陸曼容震驚:“所以,你懷疑諾亞沒殺別人,只殺了崔西?”

“不是我。聯邦警署是這樣懷疑的。”布雷司安慰她,“但他們沒有證據。”

NO.9區醫院。

黑發女子躺在病床上,窗外的天空陰沈,她的臉色很蒼白。

“這次你真把我嚇到了,我還以為你再也醒不過來了。曼容,你昏迷了整整七個小時。”布雷司端給她一杯水。

“你是說,你發現我的時候,我就躺在天臺?”

“這句話你已經問我五遍了。”布雷司嘆氣,“中槍後你就躺在天臺。我趕到的時候,還以為你死了。怎麽?你是在遺憾自己沒抓到兇手嗎?拜托,你能保住命就不錯了。”

“不可能……”

陸曼容掀起被子檢查自己的身體,除了腿上的彈孔,沒有別的傷口。

排除所有不可能,剩下的就是唯一的答案。

那就是,她中槍之後就進入了夢境。

人在夢境裏很難質疑環境的真實性。可一但脫離夢境,仔細回想,就能發現很多不對勁。

腿部中彈,她怎麽可能追著露西跑了兩條街?露西聲帶受損,根本不可能說話。而且,露西跳樓前的眼神,之所以詭異,也是因為那根本不是一個仿生人該有的眼神,而是杜克的眼神。

仿生人沒有情感,自然不可能露出那種眼神。一切都是她的潛意識在作怪。杜克自殺前的眼神給她留下的印象太過深刻。

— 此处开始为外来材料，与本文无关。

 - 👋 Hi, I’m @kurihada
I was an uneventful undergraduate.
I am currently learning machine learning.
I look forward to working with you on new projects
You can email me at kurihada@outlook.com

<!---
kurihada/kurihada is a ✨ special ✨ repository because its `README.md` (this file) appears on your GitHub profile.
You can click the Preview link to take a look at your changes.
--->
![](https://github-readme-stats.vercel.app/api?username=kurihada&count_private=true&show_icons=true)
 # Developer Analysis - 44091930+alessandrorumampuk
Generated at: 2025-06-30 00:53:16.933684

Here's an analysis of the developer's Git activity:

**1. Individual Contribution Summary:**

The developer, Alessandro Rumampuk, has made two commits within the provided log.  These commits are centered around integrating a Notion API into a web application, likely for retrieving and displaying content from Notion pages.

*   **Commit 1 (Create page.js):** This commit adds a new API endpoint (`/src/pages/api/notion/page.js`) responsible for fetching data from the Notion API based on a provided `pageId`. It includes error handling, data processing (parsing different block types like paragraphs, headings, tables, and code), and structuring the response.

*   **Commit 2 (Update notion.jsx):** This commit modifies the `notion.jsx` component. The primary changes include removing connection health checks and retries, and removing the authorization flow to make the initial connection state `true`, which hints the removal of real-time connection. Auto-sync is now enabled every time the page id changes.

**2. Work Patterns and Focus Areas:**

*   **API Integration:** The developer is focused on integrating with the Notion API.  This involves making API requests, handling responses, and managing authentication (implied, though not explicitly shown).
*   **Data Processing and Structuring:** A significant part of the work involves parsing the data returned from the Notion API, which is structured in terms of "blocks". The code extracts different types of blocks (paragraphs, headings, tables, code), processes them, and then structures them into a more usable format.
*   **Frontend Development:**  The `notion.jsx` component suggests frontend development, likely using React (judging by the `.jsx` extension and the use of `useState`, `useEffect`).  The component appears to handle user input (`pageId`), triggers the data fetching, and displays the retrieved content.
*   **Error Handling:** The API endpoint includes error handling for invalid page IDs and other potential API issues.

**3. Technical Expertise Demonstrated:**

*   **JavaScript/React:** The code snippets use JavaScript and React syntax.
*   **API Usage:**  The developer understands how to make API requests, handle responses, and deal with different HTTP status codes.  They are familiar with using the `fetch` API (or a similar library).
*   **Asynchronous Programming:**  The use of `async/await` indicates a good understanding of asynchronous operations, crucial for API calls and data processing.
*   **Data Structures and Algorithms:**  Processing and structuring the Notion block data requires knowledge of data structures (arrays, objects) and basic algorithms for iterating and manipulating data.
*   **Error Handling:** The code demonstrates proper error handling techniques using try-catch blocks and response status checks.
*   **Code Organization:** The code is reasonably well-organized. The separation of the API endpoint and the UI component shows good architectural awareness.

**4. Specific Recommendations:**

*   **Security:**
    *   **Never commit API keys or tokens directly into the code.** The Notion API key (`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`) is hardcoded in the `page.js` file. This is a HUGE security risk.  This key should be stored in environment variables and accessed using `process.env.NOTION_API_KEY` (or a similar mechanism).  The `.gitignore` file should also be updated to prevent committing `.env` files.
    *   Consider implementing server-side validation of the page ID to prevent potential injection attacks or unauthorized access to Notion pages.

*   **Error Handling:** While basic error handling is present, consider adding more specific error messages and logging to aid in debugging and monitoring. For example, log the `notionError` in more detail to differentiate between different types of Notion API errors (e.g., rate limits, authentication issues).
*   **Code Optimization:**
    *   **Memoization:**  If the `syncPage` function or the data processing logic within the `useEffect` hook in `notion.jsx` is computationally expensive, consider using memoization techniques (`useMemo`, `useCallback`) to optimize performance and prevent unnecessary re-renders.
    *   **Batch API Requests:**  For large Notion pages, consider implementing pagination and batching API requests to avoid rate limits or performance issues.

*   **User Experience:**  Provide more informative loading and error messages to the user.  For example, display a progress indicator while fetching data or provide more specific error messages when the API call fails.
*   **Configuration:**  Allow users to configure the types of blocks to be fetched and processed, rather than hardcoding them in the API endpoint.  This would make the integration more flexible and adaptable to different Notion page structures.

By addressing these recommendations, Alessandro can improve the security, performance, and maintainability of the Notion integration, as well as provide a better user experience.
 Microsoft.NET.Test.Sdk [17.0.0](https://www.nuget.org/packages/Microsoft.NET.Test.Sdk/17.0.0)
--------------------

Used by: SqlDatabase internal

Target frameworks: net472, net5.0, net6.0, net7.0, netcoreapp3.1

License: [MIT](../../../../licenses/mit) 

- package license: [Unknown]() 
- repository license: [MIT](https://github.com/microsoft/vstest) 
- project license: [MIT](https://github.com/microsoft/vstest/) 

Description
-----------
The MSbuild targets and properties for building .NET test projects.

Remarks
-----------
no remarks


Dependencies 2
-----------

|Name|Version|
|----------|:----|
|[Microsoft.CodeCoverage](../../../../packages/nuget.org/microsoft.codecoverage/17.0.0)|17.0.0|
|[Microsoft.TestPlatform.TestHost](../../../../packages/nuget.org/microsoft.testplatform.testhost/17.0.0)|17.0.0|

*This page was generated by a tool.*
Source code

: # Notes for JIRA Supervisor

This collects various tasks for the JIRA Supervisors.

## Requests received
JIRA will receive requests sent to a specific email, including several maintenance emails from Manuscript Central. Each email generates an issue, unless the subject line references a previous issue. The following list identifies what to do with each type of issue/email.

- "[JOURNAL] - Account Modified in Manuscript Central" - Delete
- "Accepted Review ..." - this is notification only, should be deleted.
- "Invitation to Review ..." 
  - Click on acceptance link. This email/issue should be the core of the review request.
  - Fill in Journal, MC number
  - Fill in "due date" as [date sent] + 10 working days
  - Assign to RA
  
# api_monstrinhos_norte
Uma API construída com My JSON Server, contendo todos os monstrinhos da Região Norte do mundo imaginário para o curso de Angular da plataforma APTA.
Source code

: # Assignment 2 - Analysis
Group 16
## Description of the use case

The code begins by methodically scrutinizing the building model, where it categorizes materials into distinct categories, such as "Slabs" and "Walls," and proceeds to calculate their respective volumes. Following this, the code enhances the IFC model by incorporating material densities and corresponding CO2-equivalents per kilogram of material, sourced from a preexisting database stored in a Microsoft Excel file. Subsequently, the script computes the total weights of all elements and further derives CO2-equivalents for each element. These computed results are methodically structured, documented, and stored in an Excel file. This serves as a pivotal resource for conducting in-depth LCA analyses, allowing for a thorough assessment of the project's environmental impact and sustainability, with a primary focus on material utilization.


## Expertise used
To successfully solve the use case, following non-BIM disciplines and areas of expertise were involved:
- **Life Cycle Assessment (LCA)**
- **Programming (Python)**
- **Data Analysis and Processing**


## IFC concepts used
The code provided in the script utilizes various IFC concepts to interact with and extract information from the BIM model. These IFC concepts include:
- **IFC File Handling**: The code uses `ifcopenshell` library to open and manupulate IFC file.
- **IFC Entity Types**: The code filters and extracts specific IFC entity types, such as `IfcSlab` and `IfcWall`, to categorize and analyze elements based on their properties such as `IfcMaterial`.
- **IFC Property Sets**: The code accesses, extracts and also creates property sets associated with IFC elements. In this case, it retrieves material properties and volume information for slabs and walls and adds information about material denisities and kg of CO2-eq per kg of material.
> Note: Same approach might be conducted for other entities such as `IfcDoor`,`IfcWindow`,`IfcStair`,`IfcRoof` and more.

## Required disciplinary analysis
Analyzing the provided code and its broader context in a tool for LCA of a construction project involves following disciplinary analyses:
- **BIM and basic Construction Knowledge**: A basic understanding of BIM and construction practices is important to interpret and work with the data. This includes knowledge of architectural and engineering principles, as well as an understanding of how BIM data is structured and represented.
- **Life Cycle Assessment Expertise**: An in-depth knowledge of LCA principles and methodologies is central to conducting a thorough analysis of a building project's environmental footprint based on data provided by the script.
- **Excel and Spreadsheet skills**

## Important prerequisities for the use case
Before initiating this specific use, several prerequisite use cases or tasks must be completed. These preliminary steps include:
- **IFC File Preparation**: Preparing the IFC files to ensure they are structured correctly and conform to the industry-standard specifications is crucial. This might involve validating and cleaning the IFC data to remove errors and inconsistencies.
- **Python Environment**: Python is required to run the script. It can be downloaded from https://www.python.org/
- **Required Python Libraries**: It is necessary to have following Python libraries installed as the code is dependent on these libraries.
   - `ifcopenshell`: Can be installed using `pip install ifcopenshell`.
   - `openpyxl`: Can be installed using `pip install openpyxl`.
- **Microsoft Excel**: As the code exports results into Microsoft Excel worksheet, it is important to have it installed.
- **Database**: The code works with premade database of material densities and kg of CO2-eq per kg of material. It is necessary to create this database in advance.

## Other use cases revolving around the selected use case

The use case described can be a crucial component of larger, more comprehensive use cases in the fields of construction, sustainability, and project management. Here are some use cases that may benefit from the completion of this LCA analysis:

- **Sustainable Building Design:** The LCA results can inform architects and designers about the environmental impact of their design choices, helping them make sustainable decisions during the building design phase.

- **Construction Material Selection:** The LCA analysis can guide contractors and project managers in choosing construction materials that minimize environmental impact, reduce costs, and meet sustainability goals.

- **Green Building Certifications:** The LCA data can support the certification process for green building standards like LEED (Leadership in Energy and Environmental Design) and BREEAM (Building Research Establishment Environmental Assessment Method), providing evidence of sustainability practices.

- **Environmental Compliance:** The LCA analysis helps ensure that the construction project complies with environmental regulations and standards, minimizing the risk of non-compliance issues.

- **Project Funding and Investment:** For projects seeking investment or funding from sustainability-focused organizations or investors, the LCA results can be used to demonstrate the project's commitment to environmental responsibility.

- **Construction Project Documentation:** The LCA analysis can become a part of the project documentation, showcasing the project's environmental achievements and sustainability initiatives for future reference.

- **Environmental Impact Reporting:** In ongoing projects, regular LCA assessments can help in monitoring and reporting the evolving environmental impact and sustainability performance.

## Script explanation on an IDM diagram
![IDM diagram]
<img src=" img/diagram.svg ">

“等等,你是說,”布雷司臉色大變,“當初帶你走進橡木酒館的人是沈燦?”

陸曼容楞了一下,“你懷疑沈燦?”

她知道布雷司看沈燦不順眼,卻不知竟已到了這種地步。

陸曼容解釋道:“沈燦確實對第九區很熟悉。但我遇襲這件事,跟他沒關系。當初要不是我執意要求,沈燦根本不會幫我。”

“是嗎?可我還是覺得不對勁。他怎麽知道橡木酒館能把救濟支票兌換成現金?毒 | 品交易者都對這件事閉口不提。”布雷司緊緊皺眉,“還有,文森特怎會出現在橡木酒館?我查過了,他們兩家有過恩怨。只要蘇黎消失了,蘇西是唯一的繼承人,與她結婚,就會得到整個蘇家的財產。文森特有殺人動機。”

陸曼容怔住,“就算他真的殺了蘇黎,那其他人呢?文森特為什麽要殺那麽多人?而且,他很清楚我的身份,對我下手就是引火燒身。”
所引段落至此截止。